Und dann kommt es zum Stadtgang (in jedermanns Tür hat er freilich keinen Zutritt bzw. nur dann, wenn die erbetene Audienz genehmigt wurde), hinaus in den „preußischen Sand“, diesmal offenbar zu Fuß und nicht per Pferd wie im Hinze und Kunze-Roman. Der Dichter kommt nun auch gleich zur Sache und hat mit dem Augenschein auch schon die Probleme vor Augen:

11
Abgerissen das Schloß, und das Junkertum stumpfo stieloque.
Aber um unseren Palast wurzelt schon wieder das Kraut.

12
Hat man ihn wieder? Mich freut’s. Der Alte Fritz hoch zu Rosse.
Hat doch auch Lessing zugleich wieder sein Denkmal, am Arsch.

13
Was die Bourgeoisie über Nacht aus dem Boden gestampft hat
Und in ihn hinein!
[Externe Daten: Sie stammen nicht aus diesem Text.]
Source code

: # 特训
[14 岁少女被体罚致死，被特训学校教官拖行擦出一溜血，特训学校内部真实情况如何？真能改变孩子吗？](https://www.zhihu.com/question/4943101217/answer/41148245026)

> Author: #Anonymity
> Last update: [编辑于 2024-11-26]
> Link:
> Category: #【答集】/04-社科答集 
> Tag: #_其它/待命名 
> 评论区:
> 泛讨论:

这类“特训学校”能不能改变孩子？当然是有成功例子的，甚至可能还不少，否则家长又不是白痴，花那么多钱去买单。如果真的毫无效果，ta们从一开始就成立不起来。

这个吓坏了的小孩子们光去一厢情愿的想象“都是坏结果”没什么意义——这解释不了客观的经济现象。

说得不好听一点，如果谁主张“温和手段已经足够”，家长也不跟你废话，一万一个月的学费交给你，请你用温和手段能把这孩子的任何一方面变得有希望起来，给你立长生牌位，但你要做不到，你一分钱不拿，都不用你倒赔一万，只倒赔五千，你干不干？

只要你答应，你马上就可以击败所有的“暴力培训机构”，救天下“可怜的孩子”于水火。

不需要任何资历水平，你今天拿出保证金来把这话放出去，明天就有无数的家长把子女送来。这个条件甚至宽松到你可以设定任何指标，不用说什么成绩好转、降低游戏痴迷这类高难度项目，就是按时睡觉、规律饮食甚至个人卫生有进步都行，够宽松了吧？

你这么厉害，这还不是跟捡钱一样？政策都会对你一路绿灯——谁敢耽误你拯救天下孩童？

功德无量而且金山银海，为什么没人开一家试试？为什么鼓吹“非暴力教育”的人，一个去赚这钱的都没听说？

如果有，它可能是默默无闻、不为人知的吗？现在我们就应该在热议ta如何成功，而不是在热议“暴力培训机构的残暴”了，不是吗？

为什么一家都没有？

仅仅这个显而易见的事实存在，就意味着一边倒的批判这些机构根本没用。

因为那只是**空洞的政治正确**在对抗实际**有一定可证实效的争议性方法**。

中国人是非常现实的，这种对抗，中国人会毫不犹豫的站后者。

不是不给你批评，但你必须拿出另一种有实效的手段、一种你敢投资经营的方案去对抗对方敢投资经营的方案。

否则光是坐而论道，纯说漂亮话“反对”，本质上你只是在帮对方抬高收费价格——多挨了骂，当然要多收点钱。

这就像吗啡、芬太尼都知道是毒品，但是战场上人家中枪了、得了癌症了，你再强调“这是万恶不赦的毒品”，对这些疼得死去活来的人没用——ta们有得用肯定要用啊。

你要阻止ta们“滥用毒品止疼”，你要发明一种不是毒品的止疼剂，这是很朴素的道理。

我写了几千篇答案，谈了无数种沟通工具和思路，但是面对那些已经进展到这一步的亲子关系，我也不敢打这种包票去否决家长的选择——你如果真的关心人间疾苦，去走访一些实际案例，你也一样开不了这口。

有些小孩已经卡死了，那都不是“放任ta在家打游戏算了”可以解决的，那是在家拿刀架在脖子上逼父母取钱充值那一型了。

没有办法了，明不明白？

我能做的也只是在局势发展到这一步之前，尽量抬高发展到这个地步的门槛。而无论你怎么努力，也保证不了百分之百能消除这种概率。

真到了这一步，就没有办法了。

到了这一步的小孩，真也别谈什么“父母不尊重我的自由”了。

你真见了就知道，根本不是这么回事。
Beides vermöchten wir nie.

14
Abgehäutet die Häuser starren, häßliche Fressen.
Nun besitzen wir sie, aber erwarben sie nicht.

Nicht weniger sarkastisch geht Brauns Rede, wenn er den Blick auf die geteilte Stadt wirft und beide Seiten nicht als gut bewohnbar erkennt:

84
Freier wäre ich da, und könnte tun oder lassen -
Was weiß ich. Was ich weiß, reicht zum Berufsverbot aus.

85
Diese Stadt ist geschützt, zwei Millionen Groß-, ja doch, schnauzen
Und mit Herz; keinem Feind, auch nicht dem besten, genehm.

86
Lizensiert ist das Leben, es schäumt im gefüllten Kanister
Und die Freiheit auch: so konzentriert braust sie auf.

87
Warum sollen sie nicht den Reichstag verpacken, in Klarsicht-
Folie? wie eine Ware, wie doch alles zur Ware hier wird.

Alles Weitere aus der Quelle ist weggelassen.